■ Task instructions ■
Return the records exactly, with nothing added.

■ Data ■
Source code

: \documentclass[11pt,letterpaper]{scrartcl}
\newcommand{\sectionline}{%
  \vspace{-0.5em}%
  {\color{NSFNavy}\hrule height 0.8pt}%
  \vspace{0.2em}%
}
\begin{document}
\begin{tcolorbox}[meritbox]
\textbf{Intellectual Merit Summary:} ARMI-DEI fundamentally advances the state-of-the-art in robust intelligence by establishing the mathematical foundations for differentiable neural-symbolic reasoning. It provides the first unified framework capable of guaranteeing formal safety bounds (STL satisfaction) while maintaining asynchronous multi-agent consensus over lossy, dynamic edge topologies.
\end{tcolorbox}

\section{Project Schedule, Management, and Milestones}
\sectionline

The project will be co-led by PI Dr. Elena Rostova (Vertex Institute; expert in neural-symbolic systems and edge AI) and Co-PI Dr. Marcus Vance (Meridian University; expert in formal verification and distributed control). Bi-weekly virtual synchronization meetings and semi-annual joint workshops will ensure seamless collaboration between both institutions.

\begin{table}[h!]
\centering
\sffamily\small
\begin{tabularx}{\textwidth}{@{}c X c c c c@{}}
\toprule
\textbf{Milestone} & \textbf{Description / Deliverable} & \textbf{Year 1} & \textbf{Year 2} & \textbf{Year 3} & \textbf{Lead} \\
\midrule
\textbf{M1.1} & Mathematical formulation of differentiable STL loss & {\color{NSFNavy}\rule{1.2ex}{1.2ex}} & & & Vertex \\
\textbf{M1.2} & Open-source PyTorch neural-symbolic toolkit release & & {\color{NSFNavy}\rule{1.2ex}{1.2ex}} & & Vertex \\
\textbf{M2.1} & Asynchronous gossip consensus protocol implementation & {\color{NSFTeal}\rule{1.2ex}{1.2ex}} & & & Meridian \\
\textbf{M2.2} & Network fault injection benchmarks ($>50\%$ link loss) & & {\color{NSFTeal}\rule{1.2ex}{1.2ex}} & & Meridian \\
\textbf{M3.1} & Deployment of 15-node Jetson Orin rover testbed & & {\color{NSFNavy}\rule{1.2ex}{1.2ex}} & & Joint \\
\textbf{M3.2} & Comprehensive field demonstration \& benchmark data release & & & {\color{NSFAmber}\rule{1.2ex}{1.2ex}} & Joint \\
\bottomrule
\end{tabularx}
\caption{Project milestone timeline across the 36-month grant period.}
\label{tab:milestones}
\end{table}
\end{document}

■ Reply to the exercise ■
Source code

: \documentclass[11pt,letterpaper]{scrartcl}
\newcommand{\sectionline}{%
  \vspace{-0.5em}%
  {\color{NSFNavy}\hrule height 0.8pt}%
  \vspace{0.2em}%
}
\begin{document}
\begin{tcolorbox}[meritbox]
\textbf{Intellectual Merit Summary:} ARMI-DEI fundamentally advances the state-of-the-art in robust intelligence by establishing the mathematical foundations for differentiable neural-symbolic reasoning. It provides the first unified framework capable of guaranteeing formal safety bounds (STL satisfaction) while maintaining asynchronous multi-agent consensus over lossy, dynamic edge topologies.
\end{tcolorbox}

\section{Project Schedule, Management, and Milestones}
\sectionline

The project will be co-led by PI Dr. Elena Rostova (Vertex Institute; expert in neural-symbolic systems and edge AI) and Co-PI Dr. Marcus Vance (Meridian University; expert in formal verification and distributed control). Bi-weekly virtual synchronization meetings and semi-annual joint workshops will ensure seamless collaboration between both institutions.

\begin{table}[h!]
\centering
\sffamily\small
\begin{tabularx}{\textwidth}{@{}c X c c c c@{}}
\toprule
\textbf{Milestone} & \textbf{Description / Deliverable} & \textbf{Year 1} & \textbf{Year 2} & \textbf{Year 3} & \textbf{Lead} \\
\midrule
\textbf{M1.1} & Mathematical formulation of differentiable STL loss & {\color{NSFNavy}\rule{1.2ex}{1.2ex}} & & & Vertex \\
\textbf{M1.2} & Open-source PyTorch neural-symbolic toolkit release & & {\color{NSFNavy}\rule{1.2ex}{1.2ex}} & & Vertex \\
\textbf{M2.1} & Asynchronous gossip consensus protocol implementation & {\color{NSFTeal}\rule{1.2ex}{1.2ex}} & & & Meridian \\
\textbf{M2.2} & Network fault injection benchmarks ($>50\%$ link loss) & & {\color{NSFTeal}\rule{1.2ex}{1.2ex}} & & Meridian \\
\textbf{M3.1} & Deployment of 15-node Jetson Orin rover testbed & & {\color{NSFNavy}\rule{1.2ex}{1.2ex}} & & Joint \\
\textbf{M3.2} & Comprehensive field demonstration \& benchmark data release & & & {\color{NSFAmber}\rule{1.2ex}{1.2ex}} & Joint \\
\bottomrule
\end{tabularx}
\caption{Project milestone timeline across the 36-month grant period.}
\label{tab:milestones}
\end{table}
\end{document}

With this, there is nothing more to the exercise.